Ongoing Disney Channel stuff and the research for a screenplay that will be so gottdamned brilliant it’s killing my fatass just to think about it. Also helping write and put together a “Furnace” presentation (actually, a “sizzle”) for the Fangoria convention in June, where the cast and crew shall be making an appearance. It’s clobberin’ time, motherfuckers.

Mind/Body/Health Thing:

I haven’t mentioned it here yet, but last week I had fairly extensive surgery on my left hand for a particularly nasty case of carpal tunnel, as well as a few other odd fine tunings. I had the right hand done 14 years ago, when my daughter, Anne, was still a toddler. Try changing a really ambitious diaper with only one hand sometime. Yeah. Needless to say, it was a proper bitch, but now that everyone who has emerged from my cooter can deposit their own von dookenstein into the appropriate receptacle all by themselves and clean the remaining residue from their undercarriages, as well, it has turned out to be a relatively feces-free recovery.

As for the surgery itself, the need for it came as absolutely no surprise at all. All the women who share my immediate gene pool eventually turn up with The Carp; it’s practically a family tradition. However, just to keep everybody happy, I still submitted to their extensive pre-op nerve tests. The results were beyond even my own dismal expectations. When my surgeon called a few weeks ago to let me know how my tests had turned out, I chuckled and joked with him before asking, “So, how bad is it, Doc? Shall I schedule a fitting for my platinum, Tiffany, jewel-encrusted pirate meathook?” Even I was a little flummoxed when my doctor (who is the head of hand surgery at one of the most prestigious medical institutions in the country, by the way) answered, “It’s as bad as I’ve seen, kiddo.”

Oh. Okay.

He then went on to tell me how relieved he was that we were taking care of this now, as unfortunately, I have already suffered irreversible nerve damage to my hand. Fucking priceless. Luckily, those much-sought-after handjobs for which I am so famous are delivered up with my right-hand. Oh, and don’t act so shocked; besides, I was acquitted of all those ridiculous charges against me.

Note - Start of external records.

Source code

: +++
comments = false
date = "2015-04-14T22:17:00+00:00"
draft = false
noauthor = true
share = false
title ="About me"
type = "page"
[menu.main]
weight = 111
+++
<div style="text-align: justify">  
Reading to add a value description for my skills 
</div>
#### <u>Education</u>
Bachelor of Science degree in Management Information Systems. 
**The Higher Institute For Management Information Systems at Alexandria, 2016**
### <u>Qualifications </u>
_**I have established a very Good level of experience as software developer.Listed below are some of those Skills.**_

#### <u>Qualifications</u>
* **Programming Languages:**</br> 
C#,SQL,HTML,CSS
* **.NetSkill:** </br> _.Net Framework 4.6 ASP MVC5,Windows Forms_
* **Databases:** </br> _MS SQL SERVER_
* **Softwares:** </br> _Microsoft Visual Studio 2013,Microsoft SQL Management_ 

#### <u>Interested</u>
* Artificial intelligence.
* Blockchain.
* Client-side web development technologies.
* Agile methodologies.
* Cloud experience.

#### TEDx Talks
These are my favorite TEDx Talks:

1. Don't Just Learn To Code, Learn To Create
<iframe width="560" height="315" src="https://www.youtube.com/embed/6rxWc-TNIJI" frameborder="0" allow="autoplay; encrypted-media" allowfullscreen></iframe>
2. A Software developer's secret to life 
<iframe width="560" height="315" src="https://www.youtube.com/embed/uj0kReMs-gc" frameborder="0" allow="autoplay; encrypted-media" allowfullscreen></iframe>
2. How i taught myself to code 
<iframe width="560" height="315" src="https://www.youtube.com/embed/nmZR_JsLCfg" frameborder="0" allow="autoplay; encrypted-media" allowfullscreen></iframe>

At any rate, I get the stitches out in like two weeks — which shan’t be a moment too soon as far as I’m concerned. This maimed invalid horseshit is driving me berserk. It just doesn’t suit me. I’m a shitkicker and a thief. Well, not really a thief — but I do still rob houses.

Oh, and now that I am in LA, I am seeing a new Rheumatologist — who is the total fucking China White of the rheumy world. He has, I think, finally finally finally unearthed me a diagnosis. I’m a little nervous, but also relieved. Christ, just give me a goddamned name for this beast, already, wouldja — so’s I can kick its lousy ass. A few more tests and mine enemy shall have a face. I say fucking bring it.

Love Thing:

Head over heels. Still.

Family Life Thing:

Cute babies abound. I wish to bite their buttcheeks — and believe me, I shall.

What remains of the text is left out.